→ **Exercise prompt**
Below are entries; copy exactly the lines from the one with "- **Student**: I want to be able to get" through the one with "This will complete", both included, and leave out the rest.

[Data items]
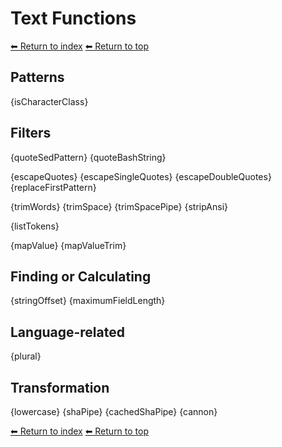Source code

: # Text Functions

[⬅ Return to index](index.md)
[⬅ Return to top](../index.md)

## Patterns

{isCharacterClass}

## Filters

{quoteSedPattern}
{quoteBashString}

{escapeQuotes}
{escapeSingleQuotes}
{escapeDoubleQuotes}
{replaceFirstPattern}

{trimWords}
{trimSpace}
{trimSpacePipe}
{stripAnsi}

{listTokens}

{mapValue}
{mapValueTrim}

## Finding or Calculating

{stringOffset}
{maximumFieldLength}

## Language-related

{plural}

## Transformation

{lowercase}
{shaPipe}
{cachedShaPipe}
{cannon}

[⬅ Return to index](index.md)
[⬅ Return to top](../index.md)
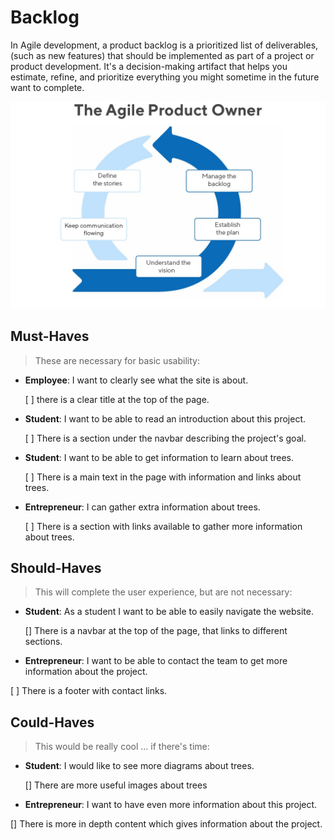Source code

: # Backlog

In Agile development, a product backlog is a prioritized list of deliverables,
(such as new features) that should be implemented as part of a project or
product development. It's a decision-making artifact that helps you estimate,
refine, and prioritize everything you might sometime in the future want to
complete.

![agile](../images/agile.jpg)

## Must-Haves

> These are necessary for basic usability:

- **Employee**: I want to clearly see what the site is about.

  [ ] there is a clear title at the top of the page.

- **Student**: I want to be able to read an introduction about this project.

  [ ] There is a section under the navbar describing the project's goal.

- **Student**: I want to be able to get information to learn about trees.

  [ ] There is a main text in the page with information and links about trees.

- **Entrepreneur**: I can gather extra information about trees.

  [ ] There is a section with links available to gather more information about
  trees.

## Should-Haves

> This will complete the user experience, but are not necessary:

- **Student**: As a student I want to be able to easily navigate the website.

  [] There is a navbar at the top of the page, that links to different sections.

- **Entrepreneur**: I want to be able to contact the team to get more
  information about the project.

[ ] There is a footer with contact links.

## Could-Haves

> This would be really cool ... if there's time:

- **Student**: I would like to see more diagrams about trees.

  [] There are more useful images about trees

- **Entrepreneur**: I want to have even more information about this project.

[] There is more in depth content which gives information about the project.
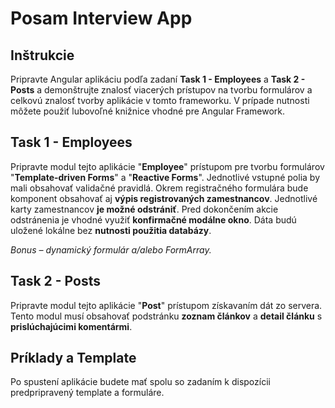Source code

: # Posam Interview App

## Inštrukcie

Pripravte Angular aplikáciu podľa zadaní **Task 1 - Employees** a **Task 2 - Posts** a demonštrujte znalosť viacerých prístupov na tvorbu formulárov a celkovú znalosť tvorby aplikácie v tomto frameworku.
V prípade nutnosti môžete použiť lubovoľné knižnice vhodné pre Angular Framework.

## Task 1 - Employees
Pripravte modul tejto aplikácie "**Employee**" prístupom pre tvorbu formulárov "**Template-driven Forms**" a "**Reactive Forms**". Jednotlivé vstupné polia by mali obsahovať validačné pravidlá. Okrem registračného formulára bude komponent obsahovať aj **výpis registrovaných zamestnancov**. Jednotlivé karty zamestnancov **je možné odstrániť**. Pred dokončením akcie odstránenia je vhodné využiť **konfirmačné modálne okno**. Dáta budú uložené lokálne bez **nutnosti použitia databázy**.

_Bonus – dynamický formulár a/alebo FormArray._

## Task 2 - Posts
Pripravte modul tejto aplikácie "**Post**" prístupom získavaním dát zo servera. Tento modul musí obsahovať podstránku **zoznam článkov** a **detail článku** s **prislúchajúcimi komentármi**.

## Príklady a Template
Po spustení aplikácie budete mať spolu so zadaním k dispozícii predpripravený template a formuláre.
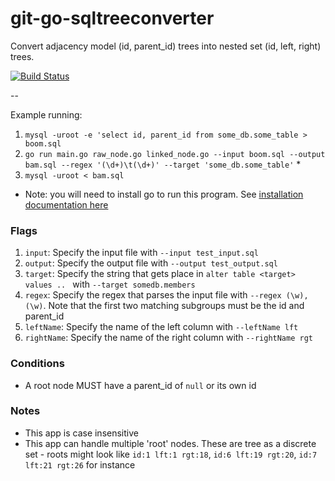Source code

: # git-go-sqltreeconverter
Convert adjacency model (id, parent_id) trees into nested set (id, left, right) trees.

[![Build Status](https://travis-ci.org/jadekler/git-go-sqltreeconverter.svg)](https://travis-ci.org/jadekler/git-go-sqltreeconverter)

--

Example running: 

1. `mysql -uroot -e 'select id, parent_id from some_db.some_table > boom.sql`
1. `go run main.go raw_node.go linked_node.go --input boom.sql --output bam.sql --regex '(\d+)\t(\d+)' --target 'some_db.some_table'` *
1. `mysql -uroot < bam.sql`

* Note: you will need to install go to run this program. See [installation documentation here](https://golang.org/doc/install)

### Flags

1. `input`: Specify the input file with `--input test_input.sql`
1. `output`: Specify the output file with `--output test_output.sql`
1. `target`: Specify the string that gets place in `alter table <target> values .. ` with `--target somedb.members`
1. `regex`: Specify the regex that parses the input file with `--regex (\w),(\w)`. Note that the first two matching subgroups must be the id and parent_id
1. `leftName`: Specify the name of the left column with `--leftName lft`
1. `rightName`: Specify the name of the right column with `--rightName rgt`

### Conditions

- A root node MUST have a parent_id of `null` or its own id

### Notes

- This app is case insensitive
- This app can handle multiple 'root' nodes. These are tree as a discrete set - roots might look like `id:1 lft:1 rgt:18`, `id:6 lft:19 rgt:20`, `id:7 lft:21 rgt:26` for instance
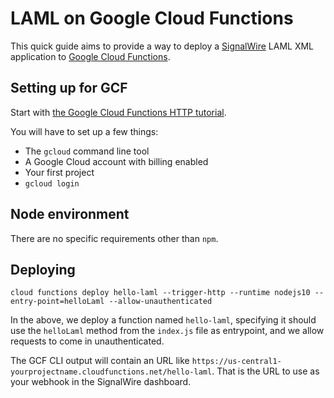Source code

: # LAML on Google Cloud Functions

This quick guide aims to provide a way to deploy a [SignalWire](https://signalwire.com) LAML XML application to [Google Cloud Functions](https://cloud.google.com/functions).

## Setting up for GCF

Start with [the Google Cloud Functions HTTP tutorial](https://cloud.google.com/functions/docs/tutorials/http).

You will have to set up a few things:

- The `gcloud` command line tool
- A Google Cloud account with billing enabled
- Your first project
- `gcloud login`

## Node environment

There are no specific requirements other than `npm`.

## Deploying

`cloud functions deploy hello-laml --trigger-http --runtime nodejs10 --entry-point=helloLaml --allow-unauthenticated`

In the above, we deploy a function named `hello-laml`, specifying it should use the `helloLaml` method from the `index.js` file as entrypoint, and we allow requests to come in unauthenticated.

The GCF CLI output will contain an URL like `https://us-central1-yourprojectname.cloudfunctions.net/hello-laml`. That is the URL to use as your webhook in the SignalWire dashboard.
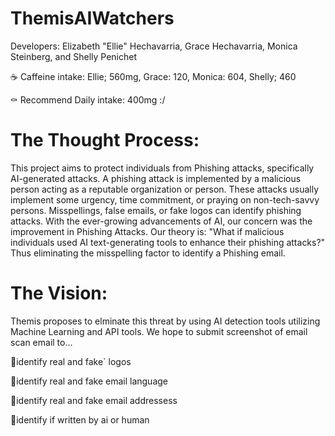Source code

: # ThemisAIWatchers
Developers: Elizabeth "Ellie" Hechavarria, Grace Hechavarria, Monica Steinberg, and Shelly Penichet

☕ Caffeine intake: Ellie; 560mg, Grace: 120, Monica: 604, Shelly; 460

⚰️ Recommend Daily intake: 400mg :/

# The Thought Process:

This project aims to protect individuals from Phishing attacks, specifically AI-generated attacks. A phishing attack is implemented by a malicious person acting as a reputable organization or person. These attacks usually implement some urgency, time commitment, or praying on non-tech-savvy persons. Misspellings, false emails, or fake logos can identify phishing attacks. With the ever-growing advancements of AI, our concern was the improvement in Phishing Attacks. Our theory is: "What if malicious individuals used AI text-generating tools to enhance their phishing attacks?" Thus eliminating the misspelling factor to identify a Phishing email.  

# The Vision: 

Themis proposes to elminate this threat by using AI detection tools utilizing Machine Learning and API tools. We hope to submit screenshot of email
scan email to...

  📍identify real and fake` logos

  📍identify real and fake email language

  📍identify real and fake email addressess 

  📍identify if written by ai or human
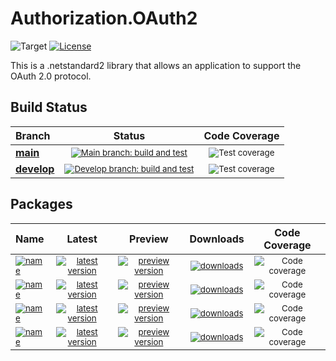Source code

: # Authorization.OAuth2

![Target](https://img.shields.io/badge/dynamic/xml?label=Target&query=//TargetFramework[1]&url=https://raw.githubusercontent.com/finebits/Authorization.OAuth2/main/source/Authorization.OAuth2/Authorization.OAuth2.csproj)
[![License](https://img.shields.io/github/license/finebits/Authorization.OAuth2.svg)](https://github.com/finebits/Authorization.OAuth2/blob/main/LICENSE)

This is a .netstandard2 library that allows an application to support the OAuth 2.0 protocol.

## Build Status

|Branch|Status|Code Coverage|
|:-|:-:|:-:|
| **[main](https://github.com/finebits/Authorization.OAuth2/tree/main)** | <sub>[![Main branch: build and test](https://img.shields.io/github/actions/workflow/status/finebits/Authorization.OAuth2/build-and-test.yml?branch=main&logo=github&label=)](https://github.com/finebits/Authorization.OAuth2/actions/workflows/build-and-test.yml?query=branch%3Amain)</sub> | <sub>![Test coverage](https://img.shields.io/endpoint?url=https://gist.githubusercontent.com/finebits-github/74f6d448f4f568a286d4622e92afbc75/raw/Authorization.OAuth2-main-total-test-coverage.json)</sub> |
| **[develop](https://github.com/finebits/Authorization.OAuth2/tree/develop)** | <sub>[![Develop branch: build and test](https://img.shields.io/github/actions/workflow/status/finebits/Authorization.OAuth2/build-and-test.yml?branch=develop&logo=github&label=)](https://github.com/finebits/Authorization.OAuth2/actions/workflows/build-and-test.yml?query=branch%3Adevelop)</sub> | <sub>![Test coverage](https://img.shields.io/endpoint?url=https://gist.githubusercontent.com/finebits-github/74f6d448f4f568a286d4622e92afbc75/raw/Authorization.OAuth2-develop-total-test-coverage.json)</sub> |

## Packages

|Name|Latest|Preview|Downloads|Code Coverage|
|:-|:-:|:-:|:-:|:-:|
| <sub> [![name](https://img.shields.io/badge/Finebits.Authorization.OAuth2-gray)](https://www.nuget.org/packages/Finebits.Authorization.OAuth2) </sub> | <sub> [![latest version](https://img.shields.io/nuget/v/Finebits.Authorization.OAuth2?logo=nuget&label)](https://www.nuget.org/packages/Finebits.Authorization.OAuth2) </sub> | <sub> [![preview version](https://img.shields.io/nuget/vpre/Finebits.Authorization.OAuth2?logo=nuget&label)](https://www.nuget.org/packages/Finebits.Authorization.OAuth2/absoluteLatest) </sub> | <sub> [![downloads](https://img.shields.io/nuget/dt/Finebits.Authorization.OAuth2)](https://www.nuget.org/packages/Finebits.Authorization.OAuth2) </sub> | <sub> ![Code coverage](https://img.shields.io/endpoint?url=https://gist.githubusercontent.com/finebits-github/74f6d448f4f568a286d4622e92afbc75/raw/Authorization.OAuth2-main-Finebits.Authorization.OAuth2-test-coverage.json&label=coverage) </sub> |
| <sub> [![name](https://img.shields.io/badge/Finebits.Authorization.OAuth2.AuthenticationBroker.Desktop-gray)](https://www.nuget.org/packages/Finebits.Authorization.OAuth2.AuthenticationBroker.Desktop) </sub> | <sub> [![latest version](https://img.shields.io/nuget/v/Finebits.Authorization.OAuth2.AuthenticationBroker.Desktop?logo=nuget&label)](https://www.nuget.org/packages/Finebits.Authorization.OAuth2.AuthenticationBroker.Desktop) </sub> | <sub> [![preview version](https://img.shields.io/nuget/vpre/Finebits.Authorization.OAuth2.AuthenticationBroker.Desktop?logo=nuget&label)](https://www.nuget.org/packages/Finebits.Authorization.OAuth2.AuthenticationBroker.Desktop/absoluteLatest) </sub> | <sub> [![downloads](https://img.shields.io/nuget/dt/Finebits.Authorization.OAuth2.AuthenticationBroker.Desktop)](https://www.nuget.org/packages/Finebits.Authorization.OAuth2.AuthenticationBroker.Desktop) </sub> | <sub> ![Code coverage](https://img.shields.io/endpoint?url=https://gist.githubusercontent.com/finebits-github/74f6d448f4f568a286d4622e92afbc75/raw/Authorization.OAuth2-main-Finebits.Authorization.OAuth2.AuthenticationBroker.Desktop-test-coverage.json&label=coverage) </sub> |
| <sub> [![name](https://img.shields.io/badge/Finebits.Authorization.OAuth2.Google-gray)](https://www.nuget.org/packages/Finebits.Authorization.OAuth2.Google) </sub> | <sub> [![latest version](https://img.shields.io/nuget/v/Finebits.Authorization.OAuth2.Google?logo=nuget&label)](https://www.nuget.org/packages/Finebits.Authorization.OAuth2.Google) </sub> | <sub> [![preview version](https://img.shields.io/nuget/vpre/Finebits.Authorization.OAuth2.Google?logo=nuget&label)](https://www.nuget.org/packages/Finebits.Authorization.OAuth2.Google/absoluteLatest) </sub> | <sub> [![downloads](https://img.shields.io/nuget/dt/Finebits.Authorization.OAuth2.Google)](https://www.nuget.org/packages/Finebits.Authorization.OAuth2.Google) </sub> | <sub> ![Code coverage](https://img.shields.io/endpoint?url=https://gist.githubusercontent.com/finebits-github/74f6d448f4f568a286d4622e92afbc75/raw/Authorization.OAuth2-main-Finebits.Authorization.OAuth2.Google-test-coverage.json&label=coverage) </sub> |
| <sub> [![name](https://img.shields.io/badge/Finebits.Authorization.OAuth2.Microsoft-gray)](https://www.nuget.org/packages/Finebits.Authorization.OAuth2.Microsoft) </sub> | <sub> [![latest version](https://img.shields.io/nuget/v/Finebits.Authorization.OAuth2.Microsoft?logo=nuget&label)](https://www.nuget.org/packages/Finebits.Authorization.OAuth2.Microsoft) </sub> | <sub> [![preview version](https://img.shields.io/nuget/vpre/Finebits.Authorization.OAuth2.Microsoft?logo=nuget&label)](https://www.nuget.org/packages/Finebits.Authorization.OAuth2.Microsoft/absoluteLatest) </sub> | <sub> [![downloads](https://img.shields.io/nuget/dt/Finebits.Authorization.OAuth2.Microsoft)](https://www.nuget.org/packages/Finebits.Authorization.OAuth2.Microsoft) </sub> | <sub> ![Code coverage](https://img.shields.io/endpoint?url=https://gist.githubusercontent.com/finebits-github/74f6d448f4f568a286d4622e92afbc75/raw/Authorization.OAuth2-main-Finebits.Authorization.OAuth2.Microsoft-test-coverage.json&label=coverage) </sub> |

→ **Response**
- **Student**: I want to be able to get information to learn about trees.

  [ ] There is a main text in the page with information and links about trees.

- **Entrepreneur**: I can gather extra information about trees.

  [ ] There is a section with links available to gather more information about
  trees.

## Should-Haves

> This will complete the user experience, but are not necessary:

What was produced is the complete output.